À entendre les deux parties, le maire d’Oka Pascal Quevillon et le grand chef de la communauté de Kanesatake Serge Otsi Simon, on ne saurait s’empêcher de penser que le chemin vers le retour au calme sera encore long et parsemé d’embûches. Il apparaît donc difficile de ne pas croire que la démarche des représentants du fédéral et du Québec ne porte pas les fruits escomptés, du moins au stade actuel des faits.
Au cœur de cette tension, la décision d’un promoteur foncier, Grégoire Gollin, de rétrocéder 60 ha de terrain aux Mohawks. C’était sans compter avec le fait que cette décision, voulue comme un geste de réconciliation, doublé d’une volonté de répondre à un programme fédéral aux retombées fiscales alléchantes, allait rappeler à la mémoire la crise d’Oka survenue dans les années 1990, et alimenter un nouveau chapitre tendu entre Oka et le conseil de bande de Kanesatake.
La crise survenue il y a 29 ans se résume en un différend territorial qui avait donné lieu à la mobilisation des Mohawks d’Oka, appuyés par des Mohawks d’autres communautés au Québec, pour empêcher l’extension d’un terrain de golf sur un cimetière ancestral autochtone. Cette mobilisation, qui avait entraîné l’occupation armée de la pinède, avait suscité l’intervention de la police et s’était soldée par la conclusion d’un accord visant l’annulation de l’agrandissement du terrain de golf.
Ce sont les 60 ha de cette même pinède adjacente au domaine des collines qui sont au centre des tensions depuis plusieurs jours. L’annonce de la décision de rétrocéder cette parcelle a suscité une réaction hostile du maire Quevillon. Ce dernier y a vu une porte ouverte à la dévalorisation des propriétés des non-autochtones. Une perte de valeur due à la « prolifération » de lieux de vente de stupéfiants et à l’enclavement de sa communauté.
En substance, le maire n’aurait pas voulu que les « cabanes à cigarette et à pot » se multiplient sur le territoire de sa municipalité.
Ces propos ont provoqué la colère des Mohawks qui ont crié au racisme, et exigé des excuses du maire, par la voix de leur grand chef Simon. Comme rapporté par Radio-Canada, Pascal Quevillon est soupçonné d’avoir voulu exploiter certaines problématiques propres à cette communauté à des fins politiques.
Ces excuses tardent à venir, et les parties sont engagées depuis quelques jours dans une enflure verbale qui ne calme en rien la situation. C’est pour cette raison que les gouvernements ont résolu de s’impliquer.

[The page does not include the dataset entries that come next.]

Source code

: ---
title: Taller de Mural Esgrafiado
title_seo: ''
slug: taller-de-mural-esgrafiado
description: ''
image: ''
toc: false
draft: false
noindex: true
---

Le secrétaire parlementaire de la ministre des Affaires autochtones a représenté le fédéral aux rencontres tenues séparément avec les deux parties, tandis que le Québec était représenté par la ministre des Affaires autochtones en personne, Sylvie D’Amours. Ces rencontres semblent loin d’avoir apaisé les tensions, mais la ministre se veut rassurante.
« On est très satisfait de la journée. C’est une journée qu’on voulait. Je suis très contente qu’on ait eu cette journée de dialogue avec tous les intervenants. J’avais espoir qu’on soit tous ensemble […] Les deux parties conviennent qu’il faut un dialogue. Il faut un très grand respect envers la population qui ne veut pas une deuxième crise […] Mon rôle à moi, c’est de garder la sécurité publique […] C’était en premier une table de dialogue et tout le monde s’est exprimé […] Nous allons faire un suivi avec le fédéral pour ce qui est des doléances qui ont été soumises par chacune des parties », a affirmé Mme D’Amours lors d’un point de presse.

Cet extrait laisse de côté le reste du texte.